### What you have to do
In the records below, find the line with "# Todo アプリ UI 設計講座" and the line with "I used pinned". Print both exactly, along with every line between them, and no other line.

----

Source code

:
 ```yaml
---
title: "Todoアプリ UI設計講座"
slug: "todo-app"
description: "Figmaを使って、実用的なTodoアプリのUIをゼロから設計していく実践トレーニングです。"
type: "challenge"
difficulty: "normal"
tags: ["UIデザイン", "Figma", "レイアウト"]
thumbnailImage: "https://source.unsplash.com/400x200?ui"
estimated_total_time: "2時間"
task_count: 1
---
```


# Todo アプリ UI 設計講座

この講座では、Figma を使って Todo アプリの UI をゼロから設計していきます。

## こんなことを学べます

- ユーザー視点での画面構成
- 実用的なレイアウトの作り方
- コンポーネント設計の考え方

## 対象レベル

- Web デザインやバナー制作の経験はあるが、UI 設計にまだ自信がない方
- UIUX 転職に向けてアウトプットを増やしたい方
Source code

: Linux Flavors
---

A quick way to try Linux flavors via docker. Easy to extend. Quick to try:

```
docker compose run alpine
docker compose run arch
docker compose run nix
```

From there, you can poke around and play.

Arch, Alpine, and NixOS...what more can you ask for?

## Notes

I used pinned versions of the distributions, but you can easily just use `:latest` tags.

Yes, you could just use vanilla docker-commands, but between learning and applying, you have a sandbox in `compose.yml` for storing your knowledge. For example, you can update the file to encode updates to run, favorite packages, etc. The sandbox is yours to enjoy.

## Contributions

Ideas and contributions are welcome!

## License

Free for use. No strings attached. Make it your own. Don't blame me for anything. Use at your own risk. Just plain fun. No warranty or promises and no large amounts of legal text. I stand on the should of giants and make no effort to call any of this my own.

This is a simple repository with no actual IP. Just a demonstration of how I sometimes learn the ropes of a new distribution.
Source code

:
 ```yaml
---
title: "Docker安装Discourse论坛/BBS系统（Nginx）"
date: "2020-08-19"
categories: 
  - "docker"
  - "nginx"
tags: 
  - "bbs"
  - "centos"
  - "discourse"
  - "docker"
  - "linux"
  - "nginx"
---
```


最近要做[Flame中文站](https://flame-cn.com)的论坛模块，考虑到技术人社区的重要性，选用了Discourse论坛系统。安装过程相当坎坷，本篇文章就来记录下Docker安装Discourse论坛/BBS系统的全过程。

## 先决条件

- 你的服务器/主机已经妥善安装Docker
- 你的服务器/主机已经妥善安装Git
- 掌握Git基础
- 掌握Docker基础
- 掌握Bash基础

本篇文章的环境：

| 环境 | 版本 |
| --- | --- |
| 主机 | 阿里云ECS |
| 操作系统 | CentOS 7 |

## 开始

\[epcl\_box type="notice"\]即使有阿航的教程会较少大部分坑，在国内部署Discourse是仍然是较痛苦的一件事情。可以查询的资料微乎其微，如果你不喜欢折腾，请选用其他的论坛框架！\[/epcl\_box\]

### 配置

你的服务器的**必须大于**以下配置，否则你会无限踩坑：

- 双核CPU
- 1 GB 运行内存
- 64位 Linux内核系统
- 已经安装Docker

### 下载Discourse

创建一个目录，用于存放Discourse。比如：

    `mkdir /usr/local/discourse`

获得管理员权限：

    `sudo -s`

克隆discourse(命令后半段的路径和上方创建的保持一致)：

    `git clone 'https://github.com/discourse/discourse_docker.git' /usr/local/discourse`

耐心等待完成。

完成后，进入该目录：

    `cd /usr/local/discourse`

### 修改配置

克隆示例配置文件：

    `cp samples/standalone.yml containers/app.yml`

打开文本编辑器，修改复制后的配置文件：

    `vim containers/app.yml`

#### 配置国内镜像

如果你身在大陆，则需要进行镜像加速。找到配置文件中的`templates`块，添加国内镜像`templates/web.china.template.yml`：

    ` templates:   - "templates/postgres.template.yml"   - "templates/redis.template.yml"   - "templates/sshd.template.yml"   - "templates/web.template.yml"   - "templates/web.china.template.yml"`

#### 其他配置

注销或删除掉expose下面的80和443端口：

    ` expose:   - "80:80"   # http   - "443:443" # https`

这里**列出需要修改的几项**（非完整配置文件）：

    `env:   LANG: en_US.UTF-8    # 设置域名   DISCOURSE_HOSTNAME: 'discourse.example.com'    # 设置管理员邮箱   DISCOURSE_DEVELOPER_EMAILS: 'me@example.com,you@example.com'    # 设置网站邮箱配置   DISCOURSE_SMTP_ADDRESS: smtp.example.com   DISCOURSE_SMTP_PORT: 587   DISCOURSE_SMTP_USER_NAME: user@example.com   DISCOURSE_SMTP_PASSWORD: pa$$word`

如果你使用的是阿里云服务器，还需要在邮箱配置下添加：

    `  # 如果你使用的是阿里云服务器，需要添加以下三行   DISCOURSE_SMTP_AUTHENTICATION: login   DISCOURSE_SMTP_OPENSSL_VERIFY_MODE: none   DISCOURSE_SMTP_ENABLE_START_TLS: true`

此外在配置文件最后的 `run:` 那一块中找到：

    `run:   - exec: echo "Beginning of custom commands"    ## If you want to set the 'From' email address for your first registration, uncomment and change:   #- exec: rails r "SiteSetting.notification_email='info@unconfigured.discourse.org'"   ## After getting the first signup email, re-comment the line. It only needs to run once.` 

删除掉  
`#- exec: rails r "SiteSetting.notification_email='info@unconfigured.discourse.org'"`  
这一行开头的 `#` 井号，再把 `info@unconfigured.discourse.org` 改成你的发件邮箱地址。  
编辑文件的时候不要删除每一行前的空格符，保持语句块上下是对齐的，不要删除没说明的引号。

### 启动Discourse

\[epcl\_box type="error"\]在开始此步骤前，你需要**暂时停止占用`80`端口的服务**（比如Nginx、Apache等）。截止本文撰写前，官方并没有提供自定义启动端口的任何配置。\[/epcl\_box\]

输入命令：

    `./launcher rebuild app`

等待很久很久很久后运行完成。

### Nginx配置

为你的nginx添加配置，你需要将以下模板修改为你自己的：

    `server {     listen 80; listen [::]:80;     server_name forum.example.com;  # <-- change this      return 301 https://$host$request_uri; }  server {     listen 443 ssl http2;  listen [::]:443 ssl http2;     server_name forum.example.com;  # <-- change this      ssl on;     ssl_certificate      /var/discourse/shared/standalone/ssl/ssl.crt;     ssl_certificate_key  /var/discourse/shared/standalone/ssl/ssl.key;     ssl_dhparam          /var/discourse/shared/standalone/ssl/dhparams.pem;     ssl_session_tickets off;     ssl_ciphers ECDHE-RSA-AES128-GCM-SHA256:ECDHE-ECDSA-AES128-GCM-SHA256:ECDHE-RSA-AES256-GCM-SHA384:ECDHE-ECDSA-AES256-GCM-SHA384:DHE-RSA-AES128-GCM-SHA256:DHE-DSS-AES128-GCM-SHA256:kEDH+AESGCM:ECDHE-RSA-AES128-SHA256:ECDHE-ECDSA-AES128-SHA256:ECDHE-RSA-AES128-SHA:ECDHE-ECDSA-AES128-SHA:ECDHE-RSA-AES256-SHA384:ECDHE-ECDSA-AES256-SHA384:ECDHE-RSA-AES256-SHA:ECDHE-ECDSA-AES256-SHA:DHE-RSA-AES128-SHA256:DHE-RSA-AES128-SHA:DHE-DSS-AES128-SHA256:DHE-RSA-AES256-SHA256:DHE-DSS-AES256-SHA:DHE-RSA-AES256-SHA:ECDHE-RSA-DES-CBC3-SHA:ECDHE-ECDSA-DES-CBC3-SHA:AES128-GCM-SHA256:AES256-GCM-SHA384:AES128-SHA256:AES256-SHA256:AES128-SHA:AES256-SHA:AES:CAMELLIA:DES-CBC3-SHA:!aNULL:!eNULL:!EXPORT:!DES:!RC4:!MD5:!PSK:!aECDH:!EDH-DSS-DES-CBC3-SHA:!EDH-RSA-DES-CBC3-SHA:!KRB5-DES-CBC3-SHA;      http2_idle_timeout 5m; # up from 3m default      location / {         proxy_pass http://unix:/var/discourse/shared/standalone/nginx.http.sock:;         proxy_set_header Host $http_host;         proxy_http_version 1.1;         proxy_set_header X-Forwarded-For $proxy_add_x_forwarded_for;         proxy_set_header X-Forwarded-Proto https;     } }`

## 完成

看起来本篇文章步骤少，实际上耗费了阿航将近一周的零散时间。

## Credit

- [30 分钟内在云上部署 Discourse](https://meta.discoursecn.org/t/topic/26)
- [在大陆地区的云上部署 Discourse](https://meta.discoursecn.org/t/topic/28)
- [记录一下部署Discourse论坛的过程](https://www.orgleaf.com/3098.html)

----

### Answer for the task
# Todo アプリ UI 設計講座

この講座では、Figma を使って Todo アプリの UI をゼロから設計していきます。

## こんなことを学べます

- ユーザー視点での画面構成
- 実用的なレイアウトの作り方
- コンポーネント設計の考え方

## 対象レベル

- Web デザインやバナー制作の経験はあるが、UI 設計にまだ自信がない方
- UIUX 転職に向けてアウトプットを増やしたい方
Source code

: Linux Flavors
---

A quick way to try Linux flavors via docker. Easy to extend. Quick to try:

```
docker compose run alpine
docker compose run arch
docker compose run nix
```

From there, you can poke around and play.

Arch, Alpine, and NixOS...what more can you ask for?

## Notes

I used pinned versions of the distributions, but you can easily just use `:latest` tags.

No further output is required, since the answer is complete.